I had a 2008 Nissan Altima 3.5 with a CVT and the lack of engine braking capabilities is one of the main reasons I got rid of it.  I had two close calls in the snow with it last year in NOVA and I should've had more capabilities to slow down than I did.  It actually terrified me to drive that car in the snow.  I bought a 2012 Mercedes C300 4Matic that's an automatic and it's night and day between it and the Altima.  Driving it on the snow this year, I could actually downshift enough (without red lining or going above 3,000 RPMs on the tach) to use no brakes at all and come to a complete stop.

Last weekend I went down a 12% grade gravel road off of Corridor H in my girlfriend's 2010 Ford Explorer with an automatic with no issue.  I downshifted in to 1st and coasted most of the way at 10-20 MPH, applying brakes sparingly when needed.  I don't think the tach went above 2,250 RPMs.  I use to have a 1998 Ford Taurus with an automatic and I went all over the Plains for up to 50 miles at a time on dirt roads at some points and drove in all kinds of winter weather as well with it with no issue.

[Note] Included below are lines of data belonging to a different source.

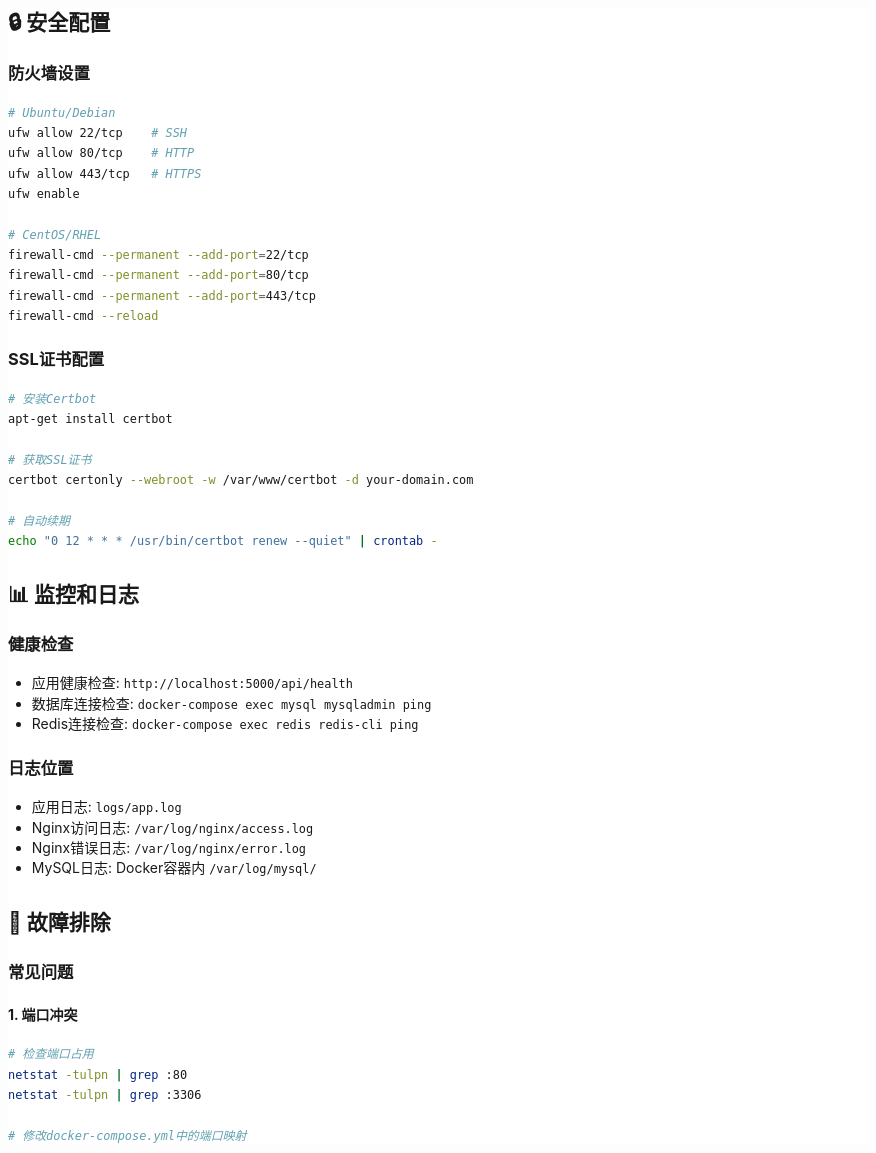 
## 🔒 安全配置

### 防火墙设置
```bash
# Ubuntu/Debian
ufw allow 22/tcp    # SSH
ufw allow 80/tcp    # HTTP
ufw allow 443/tcp   # HTTPS
ufw enable

# CentOS/RHEL
firewall-cmd --permanent --add-port=22/tcp
firewall-cmd --permanent --add-port=80/tcp
firewall-cmd --permanent --add-port=443/tcp
firewall-cmd --reload
```

### SSL证书配置
```bash
# 安装Certbot
apt-get install certbot

# 获取SSL证书
certbot certonly --webroot -w /var/www/certbot -d your-domain.com

# 自动续期
echo "0 12 * * * /usr/bin/certbot renew --quiet" | crontab -
```

## 📊 监控和日志

### 健康检查
- 应用健康检查: `http://localhost:5000/api/health`
- 数据库连接检查: `docker-compose exec mysql mysqladmin ping`
- Redis连接检查: `docker-compose exec redis redis-cli ping`

### 日志位置
- 应用日志: `logs/app.log`
- Nginx访问日志: `/var/log/nginx/access.log`
- Nginx错误日志: `/var/log/nginx/error.log`
- MySQL日志: Docker容器内 `/var/log/mysql/`

## 🚨 故障排除

### 常见问题

#### 1. 端口冲突
```bash
# 检查端口占用
netstat -tulpn | grep :80
netstat -tulpn | grep :3306

# 修改docker-compose.yml中的端口映射
```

In terms of taking curves, the best method is to brake going in to the turn and then accelerate when reaching the apex.  There are some instances where I've let off on the accelerator just enough to slow down and then accelerated after the apex, but every turn is different and this is the outlier rather than the norm.  It's a "feel" thing and braking or accelerating too soon or too fast is bad.  I should also note that I don't employ these tactics for daredevil-like speeds.